I'm with you that dependency management is terrible, vendoring is a poor workaround.
> - stability: the language itself is fine on that, but the ecosystem really isn't. The fact that they don't even have the package management quality of python (which I find awful already) is baffling. I don't even know how they could think "yeah, github-importing is a good idea, let's do it". Go is eight years old tomorrow and you still have to rely on third-party tooling to do proper imports that don't burn your house.
Google operates on a mono-repo basis, as I understand it (from speaking to ex-googlers.) All libraries etc. etc. all under one big repo. If you think about how that would appear to end tooling consuming it, the approach taken with imports makes sense. It's lousy for the rest of us outside of the google mono-repo ecosystem, but it does make sense.
I am new to go and am especially curious about what you find lacking on go test. Could you elaborate on that point? I've found it nice to work with so far and wonder what kinds of issues others have had/what I can watch out for. Thanks!

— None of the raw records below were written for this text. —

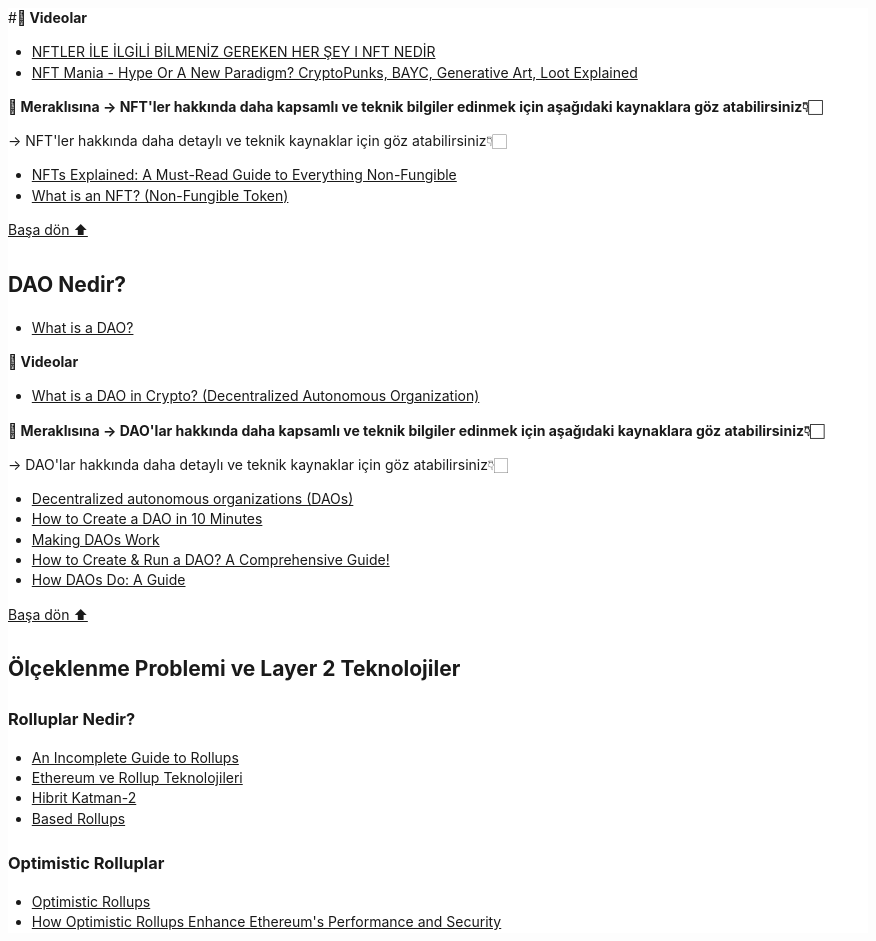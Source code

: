 #__🎥 Videolar__
* [NFTLER İLE İLGİLİ BİLMENİZ GEREKEN HER ŞEY I NFT NEDİR](https://www.youtube.com/watch?v=1RgaGu0BJcU&ab_channel=SelimC.)
* [NFT Mania - Hype Or A New Paradigm? CryptoPunks, BAYC, Generative Art, Loot Explained](https://www.youtube.com/watch?v=WOxYlBTRncY&ab_channel=Finematics)

__🔎 Meraklısına → NFT'ler hakkında daha kapsamlı ve teknik bilgiler edinmek için aşağıdaki kaynaklara göz atabilirsiniz👇🏻__

→ NFT'ler hakkında daha detaylı ve teknik kaynaklar için göz atabilirsiniz👇🏻
* [NFTs Explained: A Must-Read Guide to Everything Non-Fungible](https://nftnow.com/guides/what-is-nft-meaning/)
* [What is an NFT? (Non-Fungible Token)](https://www.kraken.com//learn/what-are-non-fungible-tokens-nft)


[Başa dön ⬆](#i̇çerik)

## DAO Nedir?
* [What is a DAO?](https://daocentral.com/blog/what-is-a-dao)

__🎥 Videolar__
* [What is a DAO in Crypto? (Decentralized Autonomous Organization)](https://www.youtube.com/watch?v=KHm0uUPqmVE&ab_channel=WhiteboardCrypto)

__🔎 Meraklısına → DAO'lar hakkında daha kapsamlı ve teknik bilgiler edinmek için aşağıdaki kaynaklara göz atabilirsiniz👇🏻__

→ DAO'lar hakkında daha detaylı ve teknik kaynaklar için göz atabilirsiniz👇🏻
* [Decentralized autonomous organizations (DAOs)](https://ethereum.org/en/dao/)
* [How to Create a DAO in 10 Minutes](https://101blockchains.com/create-a-dao-in-10-minutes/)
* [Making DAOs Work](https://otherinternet.substack.com/p/making-daos-work?open=false#%C2%A7what-is-dao-work)
* [How to Create & Run a DAO? A Comprehensive Guide!](https://www.blockchain-council.org/dao/how-to-create-run-a-dao-a-comprehensive-guide/)
* [How DAOs Do: A Guide](https://medium.com/momentum6/how-daos-do-a-guide-1093fd51a770)

[Başa dön ⬆](#i̇çerik)

## Ölçeklenme Problemi ve Layer 2 Teknolojiler

### Rolluplar Nedir?
* [An Incomplete Guide to Rollups](https://vitalik.ca/general/2021/01/05/rollup.html)
* [Ethereum ve Rollup Teknolojileri](https://tobbykitty.com/2021/07/08/ethereum-ve-rollup-teknolojileri/)
* [Hibrit Katman-2](https://blog.itublockchain.com/hibrit-katman-2-6ea585a10ce5)
* [Based Rollups](https://blog.itublockchain.com/based-rollups-1e92ef054c16)

### Optimistic Rolluplar 
* [Optimistic Rollups](https://ethereum.org/en/developers/docs/scaling/optimistic-rollups/)
* [How Optimistic Rollups Enhance Ethereum's Performance and Security](https://hackernoon.com/how-optimistic-rollups-enhance-ethereums-performance-and-security)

Why? I'm not saying go is a bad language at all, it has a lot of good points, as outlined in the source of this discussion. It is however not a perfect language and as such, it never hurts to criticize it, if only in the hope that it will improve in the future. I personally find the mental model required for go quite abrasive, but that's only me, and I won't hold it as valid criticism.
The alternatives vary according to the issue you want to tackle, so I would be hard pressed to recommend a particular one. And go does fill some vacant spots in language space.
That's the problem, I see the following often suggested instead of Go:
Java - maybe if you use Spring Boot you can get around some of the boilerplate, but there is a ton of baggage in the ecosystem.
Clojure - This is really popular where I work but LISP + Java Ecosystem turn a lot of people off. Also, some people really want static typing (maybe Spec is good enough?)
Node/TypeScript - terrible concurrency, good for throwing something together that works rather quickly, good for cutting corners. Terrible memory, cpu profiling. As a professional node developer in the day job I could go on and on, but at least the type system is better than Go (too bad the concurrency story is so abysmal)
Elixir - not popular, but at least it's on BEAM VM and has lots of libraries. Not statically typed (yes you can use dialyzer). Never done anything with it, but apparently deployment is a pain.
I personally write JavaScript mostly because its ubiquity. It's good enough, until it's not.
Go really feels opinionated around the wrong things, in order to claim "simplicity" as a feature:
- No generics just mean you're going to be handing interface{} all the way in your stack, it makes things more complex and less readable for no reason (and less safe)
- error handling which is essentially string-based, in 2017? Give me a type system, please
- gofmt is a good idea (just like clang-format or yapf), and having it is great, but the maintainers specifically refuse to add simple features, saying "running it in an automated process is not supported", despite all github projects already having it in their automated CI suite
- go test is good, but in the end it is found lacking
- dep, well, if you don't mind dumping the code for all your deps in the source tree, it's probably ok, but it solves a deficiency that the language should not even have (see next point)
- stability: the language itself is fine on that, but the ecosystem really isn't. The fact that they don't even have the package management quality of python (which I find awful already) is baffling. I don't even know how they could think "yeah, github-importing is a good idea, let's do it". Go is eight years old tomorrow and you still have to rely on third-party tooling to do proper imports that don't burn your house.